Anna Maria Madeddu; tell:070-85954226; 070-85954213; 070-85954217; fax 070-85954216; mail:demografiquartucciu@tiscali.it;

Tempi complessivi

Il termine è di massimo 30 giorni dalla richiesta dell’avente titolo di formare l’atto.

Termini e modalità di ricorso

Avverso il provvedimento di rifiuto dell’ufficiale dello stato civile di ricevere la dichiarazione di nascita è ammesso ricorso al Tribunale di Cagliari ai sensi dell’art. 95 D.P.R. 396/2000.

Note

Informazioni sul procedimento:

Richiesta: Ad istanza di parte. L'ufficiale dello stato civile che riceve una dichiarazione di riconoscimento di figlio nascituro sulla base di un certificato medico che attesti lo stato di gravidanza e il periodo gestazionale, formato l'atto di stato civile, rilascia di ufficio a chi la effettua una copia di tale dichiarazione.
In caso di riconoscimento successivo alla nascita il procedimento si conclude con la formazione dell'atto di stato civile di riconoscimento, sottoscritto dal dichiarante e dall'ufficiale di stato civile.
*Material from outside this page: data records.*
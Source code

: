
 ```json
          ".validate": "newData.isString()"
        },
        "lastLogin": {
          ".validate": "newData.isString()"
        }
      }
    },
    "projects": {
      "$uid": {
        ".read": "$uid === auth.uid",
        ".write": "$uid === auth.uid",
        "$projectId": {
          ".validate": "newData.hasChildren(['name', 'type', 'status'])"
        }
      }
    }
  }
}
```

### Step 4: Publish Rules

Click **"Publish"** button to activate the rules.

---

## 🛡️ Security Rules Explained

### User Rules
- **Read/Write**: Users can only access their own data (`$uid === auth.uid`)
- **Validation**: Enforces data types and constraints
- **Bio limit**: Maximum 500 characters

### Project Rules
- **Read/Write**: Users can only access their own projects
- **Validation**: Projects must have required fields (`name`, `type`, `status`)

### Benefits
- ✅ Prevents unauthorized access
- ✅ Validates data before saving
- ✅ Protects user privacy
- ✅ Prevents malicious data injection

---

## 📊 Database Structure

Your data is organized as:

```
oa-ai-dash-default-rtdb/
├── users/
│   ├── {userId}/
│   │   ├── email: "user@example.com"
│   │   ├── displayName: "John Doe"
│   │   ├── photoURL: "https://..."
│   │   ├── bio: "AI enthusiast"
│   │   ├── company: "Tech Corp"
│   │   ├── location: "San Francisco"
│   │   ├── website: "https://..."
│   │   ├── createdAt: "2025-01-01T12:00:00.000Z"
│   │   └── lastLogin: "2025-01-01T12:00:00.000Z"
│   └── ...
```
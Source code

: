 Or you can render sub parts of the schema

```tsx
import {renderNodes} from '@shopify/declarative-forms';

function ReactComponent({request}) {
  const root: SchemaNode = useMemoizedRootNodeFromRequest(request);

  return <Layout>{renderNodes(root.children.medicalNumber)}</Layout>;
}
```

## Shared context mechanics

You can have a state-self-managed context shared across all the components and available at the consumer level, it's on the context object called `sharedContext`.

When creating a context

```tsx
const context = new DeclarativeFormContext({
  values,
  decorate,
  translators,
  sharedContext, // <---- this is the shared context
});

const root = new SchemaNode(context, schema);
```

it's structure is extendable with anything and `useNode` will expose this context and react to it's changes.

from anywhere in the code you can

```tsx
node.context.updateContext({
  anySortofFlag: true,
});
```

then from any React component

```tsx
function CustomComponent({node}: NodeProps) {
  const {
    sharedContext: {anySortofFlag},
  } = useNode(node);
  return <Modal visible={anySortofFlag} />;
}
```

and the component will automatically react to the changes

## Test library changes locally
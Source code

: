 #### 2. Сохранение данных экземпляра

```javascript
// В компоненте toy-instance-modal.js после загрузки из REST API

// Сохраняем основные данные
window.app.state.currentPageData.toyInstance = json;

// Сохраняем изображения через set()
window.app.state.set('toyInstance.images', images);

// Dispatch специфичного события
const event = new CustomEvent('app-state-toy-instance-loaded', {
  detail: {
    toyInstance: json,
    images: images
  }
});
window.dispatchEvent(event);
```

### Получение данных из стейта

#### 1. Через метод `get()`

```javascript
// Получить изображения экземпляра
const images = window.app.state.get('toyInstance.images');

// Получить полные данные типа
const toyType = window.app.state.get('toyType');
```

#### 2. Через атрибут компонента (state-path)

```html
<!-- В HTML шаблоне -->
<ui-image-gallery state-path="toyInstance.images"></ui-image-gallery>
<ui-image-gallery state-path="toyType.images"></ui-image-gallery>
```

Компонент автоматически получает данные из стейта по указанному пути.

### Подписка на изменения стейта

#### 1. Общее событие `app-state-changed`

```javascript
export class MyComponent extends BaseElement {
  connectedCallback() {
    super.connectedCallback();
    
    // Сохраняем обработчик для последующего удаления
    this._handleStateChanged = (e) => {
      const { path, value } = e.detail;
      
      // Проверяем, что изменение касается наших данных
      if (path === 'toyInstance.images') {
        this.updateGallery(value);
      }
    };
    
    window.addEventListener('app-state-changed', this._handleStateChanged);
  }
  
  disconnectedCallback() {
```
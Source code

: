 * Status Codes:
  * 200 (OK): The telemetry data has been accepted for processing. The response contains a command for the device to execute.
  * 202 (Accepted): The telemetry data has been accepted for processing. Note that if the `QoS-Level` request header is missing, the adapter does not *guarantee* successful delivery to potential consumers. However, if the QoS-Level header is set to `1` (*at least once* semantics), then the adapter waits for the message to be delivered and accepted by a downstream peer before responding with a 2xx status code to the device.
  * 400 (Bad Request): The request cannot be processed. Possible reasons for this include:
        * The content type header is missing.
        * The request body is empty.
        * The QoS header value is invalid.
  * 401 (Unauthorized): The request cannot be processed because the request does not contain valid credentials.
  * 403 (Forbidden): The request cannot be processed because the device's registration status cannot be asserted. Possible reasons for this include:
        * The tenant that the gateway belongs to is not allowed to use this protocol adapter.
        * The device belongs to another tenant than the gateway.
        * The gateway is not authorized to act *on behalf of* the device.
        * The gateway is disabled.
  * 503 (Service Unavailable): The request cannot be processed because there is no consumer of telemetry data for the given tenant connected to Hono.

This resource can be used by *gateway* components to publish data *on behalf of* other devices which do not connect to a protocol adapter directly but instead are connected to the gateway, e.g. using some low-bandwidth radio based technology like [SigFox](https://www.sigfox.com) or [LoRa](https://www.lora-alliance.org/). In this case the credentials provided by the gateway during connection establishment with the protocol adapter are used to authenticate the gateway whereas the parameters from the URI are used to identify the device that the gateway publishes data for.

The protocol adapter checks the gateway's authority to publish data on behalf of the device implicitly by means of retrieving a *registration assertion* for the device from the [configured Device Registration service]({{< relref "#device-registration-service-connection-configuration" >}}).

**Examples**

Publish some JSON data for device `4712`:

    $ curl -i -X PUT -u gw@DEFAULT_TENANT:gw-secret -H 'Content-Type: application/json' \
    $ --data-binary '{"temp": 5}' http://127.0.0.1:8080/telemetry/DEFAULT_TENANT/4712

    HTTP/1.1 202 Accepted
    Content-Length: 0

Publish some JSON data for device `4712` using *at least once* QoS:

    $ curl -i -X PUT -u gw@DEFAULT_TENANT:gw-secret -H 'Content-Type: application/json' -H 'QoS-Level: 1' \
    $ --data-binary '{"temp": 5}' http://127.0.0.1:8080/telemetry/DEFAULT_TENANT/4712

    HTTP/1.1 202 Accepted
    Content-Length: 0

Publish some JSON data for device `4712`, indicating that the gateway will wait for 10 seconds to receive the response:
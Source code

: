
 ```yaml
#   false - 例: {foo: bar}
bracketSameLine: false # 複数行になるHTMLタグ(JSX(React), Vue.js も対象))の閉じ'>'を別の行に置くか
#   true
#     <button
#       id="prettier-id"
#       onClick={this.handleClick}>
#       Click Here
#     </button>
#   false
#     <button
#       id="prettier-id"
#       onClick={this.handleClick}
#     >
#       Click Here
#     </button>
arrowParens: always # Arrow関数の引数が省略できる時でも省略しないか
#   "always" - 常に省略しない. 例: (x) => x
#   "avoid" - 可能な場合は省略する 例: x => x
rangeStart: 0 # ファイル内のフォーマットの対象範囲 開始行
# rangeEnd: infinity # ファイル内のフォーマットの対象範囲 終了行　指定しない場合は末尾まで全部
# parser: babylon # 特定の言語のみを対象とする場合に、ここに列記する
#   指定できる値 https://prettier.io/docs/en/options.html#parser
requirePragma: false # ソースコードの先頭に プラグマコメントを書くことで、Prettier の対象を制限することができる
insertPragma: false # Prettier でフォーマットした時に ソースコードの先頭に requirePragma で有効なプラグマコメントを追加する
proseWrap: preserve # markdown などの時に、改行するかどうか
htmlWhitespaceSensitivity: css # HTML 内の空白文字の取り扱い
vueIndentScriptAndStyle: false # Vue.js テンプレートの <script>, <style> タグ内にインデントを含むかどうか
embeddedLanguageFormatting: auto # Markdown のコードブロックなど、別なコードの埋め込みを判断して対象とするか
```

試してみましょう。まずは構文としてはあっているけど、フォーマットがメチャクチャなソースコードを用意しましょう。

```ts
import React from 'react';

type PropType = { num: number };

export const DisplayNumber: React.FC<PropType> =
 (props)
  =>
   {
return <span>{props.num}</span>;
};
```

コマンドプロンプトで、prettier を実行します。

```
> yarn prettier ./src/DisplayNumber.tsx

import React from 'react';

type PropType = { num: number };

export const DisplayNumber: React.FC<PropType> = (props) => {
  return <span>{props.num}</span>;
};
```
Formato l'atto, l'ufficiale di stato civile provvede ad effettuare le relative annotazioni e comunicazioni anagrafiche.

Apertura al pubblico: Ufficio Anagrafe: tutti i giorni dalle 11:00 alle 13:00, martedì dalle 15:30 alle 17:00;

Comunicazione: Il procedimento si conclude con la Formazione dell'atto di stato civile di riconoscimento, sottoscritto dal dichiarante e dall'ufficiale di stato civile.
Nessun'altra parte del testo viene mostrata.